Teen dreamers: Belinda Bencic, Vicky Duval, Donna Vekic, Taylor Townsend, and Madison Keys are all in this section. Keys looks to be the most dangerous at the moment.
First-round match to watch: Madison Keys vs. Monica Puig
Sleeper: Sabine Lisicki. In the absence of last year’s champion, Marion Bartoli, the woman Bartoli beat in the final will open the women’s draw on Centre Court on Tuesday. Lisicki's last memory there is a bad one, but she loves this place nonetheless.
It wouldn't be surprising if Agnieszka Radwanska came back to Wimbledon with mixed feelings. Each of the last two years, she’s found herself within reach of the title, and each time she has fallen heartbreakingly short. In 2014, judging by her draw, she could get another crack at her first major—it’s amazing what getting that No. 4 seed can do for your prospects, isn’t it?
Radwanska will start against Andrea Mitu; the highest seed in her half is grass-nonspecialist Sara Errani; and the highest seed in her quarter is Victoria Azarenka, who has played one match in three months. You might think that Aga’s form—she lost in the first round this week in Eastbourne and went out early in Paris—would hurt her, but she lost in the first round in Eastbourne in each of the last two years, and ended up in the final and the semis at Wimbledon. Grass is best for her reactive, finesse game, because it gives her counter-punches a little more pop.
First-round match to watch: Coco Vandeweghe vs. Garbine Muguruza. The American beat the Spaniard up-and-comer this week in ’s-Hertogenbosch on her way to the final.
Also here: Azarenka and Dominika Cibulkova. It has been a frustrating couple of months for both of them, but they’re the top two seeds in the upper half of this section, so a deep run is possible.

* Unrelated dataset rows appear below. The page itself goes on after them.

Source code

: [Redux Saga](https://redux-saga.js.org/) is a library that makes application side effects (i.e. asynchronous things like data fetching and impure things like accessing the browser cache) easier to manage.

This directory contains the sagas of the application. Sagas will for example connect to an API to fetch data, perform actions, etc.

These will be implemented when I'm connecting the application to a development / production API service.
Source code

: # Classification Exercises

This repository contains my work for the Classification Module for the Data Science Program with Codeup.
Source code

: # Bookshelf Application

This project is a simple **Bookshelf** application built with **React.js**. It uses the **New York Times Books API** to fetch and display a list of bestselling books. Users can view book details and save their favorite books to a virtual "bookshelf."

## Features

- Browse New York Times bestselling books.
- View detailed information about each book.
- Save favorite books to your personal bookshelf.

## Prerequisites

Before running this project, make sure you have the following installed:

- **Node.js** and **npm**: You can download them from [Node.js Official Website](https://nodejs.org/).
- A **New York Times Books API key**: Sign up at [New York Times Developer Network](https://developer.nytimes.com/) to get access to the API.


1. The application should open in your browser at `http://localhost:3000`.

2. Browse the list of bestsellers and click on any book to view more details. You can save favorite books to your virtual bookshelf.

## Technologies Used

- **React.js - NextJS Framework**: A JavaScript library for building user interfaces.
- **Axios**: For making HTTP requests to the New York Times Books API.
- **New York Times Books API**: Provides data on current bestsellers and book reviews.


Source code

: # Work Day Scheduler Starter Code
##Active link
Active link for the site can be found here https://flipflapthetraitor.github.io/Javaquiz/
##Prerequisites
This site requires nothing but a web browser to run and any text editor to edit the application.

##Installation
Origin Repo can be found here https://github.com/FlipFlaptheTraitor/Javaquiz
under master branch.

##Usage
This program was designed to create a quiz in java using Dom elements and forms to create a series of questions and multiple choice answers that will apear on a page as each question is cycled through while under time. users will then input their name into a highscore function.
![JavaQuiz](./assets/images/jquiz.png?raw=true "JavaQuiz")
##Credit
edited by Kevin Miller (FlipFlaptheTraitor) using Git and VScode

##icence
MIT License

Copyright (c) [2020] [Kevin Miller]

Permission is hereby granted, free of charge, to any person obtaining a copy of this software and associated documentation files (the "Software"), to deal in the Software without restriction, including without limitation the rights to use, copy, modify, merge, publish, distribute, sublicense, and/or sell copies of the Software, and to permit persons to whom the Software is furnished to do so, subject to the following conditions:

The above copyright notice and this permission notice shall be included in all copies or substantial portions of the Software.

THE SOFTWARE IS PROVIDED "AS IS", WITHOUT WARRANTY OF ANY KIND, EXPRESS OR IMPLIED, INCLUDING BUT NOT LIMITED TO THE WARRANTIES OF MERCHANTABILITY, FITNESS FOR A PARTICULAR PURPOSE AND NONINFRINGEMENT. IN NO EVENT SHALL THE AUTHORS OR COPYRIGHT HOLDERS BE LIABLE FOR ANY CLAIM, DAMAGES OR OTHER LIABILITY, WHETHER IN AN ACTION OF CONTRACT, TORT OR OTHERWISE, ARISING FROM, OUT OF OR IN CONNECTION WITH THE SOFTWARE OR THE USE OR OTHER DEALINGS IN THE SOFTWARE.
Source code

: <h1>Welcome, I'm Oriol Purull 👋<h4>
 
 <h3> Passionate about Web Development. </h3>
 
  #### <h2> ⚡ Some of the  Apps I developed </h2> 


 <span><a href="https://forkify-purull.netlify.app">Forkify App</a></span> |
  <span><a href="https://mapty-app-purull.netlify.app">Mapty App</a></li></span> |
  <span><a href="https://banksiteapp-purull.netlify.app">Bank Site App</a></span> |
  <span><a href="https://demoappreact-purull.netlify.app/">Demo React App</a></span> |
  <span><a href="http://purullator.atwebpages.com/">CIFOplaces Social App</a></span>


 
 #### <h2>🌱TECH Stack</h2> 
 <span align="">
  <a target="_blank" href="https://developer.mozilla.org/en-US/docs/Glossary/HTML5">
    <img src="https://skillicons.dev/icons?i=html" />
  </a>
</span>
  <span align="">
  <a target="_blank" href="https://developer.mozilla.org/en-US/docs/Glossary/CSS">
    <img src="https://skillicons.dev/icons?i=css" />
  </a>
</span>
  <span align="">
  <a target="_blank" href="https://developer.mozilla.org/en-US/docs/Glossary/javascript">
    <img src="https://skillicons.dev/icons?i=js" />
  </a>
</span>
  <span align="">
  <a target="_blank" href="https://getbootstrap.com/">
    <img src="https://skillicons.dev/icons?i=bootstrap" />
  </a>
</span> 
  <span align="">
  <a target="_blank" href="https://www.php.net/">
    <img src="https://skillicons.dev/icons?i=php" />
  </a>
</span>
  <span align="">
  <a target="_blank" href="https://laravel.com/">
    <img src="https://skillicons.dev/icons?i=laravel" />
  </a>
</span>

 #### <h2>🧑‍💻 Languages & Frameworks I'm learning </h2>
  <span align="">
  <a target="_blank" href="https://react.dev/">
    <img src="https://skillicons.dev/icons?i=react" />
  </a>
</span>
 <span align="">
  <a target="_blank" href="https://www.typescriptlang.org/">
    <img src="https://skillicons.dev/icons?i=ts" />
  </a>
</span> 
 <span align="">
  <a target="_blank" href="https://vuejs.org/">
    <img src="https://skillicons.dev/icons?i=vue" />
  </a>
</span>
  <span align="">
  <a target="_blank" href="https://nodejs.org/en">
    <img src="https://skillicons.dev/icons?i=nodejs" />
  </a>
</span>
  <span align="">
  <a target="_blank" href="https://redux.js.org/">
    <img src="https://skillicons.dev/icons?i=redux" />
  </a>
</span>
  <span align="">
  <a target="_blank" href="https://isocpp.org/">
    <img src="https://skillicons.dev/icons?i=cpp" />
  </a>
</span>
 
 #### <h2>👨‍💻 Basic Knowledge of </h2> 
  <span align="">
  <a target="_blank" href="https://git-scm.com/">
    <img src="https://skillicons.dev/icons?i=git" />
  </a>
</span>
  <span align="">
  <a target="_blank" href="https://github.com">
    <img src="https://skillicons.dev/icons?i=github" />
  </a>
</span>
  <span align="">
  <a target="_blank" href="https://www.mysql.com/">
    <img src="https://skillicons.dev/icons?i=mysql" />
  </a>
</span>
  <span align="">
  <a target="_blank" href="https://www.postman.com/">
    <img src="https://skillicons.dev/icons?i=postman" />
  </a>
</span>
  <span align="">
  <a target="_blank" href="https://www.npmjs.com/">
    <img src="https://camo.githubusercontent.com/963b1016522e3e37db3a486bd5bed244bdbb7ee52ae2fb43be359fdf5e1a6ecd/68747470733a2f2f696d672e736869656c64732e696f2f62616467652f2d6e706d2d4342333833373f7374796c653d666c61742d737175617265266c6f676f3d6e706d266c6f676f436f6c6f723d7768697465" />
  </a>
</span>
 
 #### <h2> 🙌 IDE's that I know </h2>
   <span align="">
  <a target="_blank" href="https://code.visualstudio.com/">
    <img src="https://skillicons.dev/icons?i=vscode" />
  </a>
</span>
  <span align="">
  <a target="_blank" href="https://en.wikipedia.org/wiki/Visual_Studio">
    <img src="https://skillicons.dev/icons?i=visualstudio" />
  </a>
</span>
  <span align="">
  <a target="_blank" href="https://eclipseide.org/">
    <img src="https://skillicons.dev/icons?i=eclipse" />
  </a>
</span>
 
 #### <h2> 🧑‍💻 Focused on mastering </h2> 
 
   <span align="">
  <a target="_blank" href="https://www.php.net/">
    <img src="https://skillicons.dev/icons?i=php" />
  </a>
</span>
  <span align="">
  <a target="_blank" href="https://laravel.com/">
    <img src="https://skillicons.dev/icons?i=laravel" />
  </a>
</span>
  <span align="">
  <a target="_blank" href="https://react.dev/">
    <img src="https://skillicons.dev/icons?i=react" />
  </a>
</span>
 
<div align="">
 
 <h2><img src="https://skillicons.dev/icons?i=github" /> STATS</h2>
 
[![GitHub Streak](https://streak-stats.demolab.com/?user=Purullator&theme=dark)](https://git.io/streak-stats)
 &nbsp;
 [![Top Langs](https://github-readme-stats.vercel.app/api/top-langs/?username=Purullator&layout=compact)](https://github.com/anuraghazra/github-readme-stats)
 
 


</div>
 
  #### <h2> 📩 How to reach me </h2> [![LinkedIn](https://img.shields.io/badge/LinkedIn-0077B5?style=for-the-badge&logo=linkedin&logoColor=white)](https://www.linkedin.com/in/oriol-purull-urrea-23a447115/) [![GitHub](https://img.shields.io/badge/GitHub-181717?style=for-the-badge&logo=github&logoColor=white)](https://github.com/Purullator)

Caroline Garcia: So far she hasn’t followed up on her Fed Cup heroics from earlier in the year, but Garcia has the athleticism for grass. She starts against Errani.
Tsvetana Pironkova: Wimbledon is her playground; this time she opens against Varvara Lepchenko.
Svetlana Kuznetsova: She hasn’t done much here, or anywhere, in recent years, but Kuzzie reached the quarters in Paris. She might play Aga in the third round.
We conclude in the zone of unpredictability: The top two seeds here are Li Na and Petra Kvitova, which is both a daunting and a hopeful prospect for the other women in this quarter. You never know what you’re going to get from either player, but it could be very good.
Li is especially questionable at the moment. After an unprecedented run of consistency, the Aussie Open champ reverted to form and lost in the first round in Paris. How much will that shake her confidence at Wimbledon? She was a quarterfinalist here last year, and will open this time against Paula Kania of Poland. As for Kvitova, the 2011 champion will start against her countrywoman, Andrea Hlavackova.
Flavia Pennetta: The 12th seed, who lost in Eastbourne to Heather Watson, will open against Jana Cepelova.
Sloane Stephens: Matching her quarterfinal appearance from 2013 will take some work; she’ll start her campaign against Maria Kirilenko. Sloane does know how to beat players ranked below her.
Caroline Wozniacki: The 16th seed has had a nice run in Eastbourne, and her draw looks plausible through the fourth round.
Venus Williams: You can never sleep on a five-time champ, and she has beaten her potential third-round opponent, Petra Kvitova, the last two times they’ve played.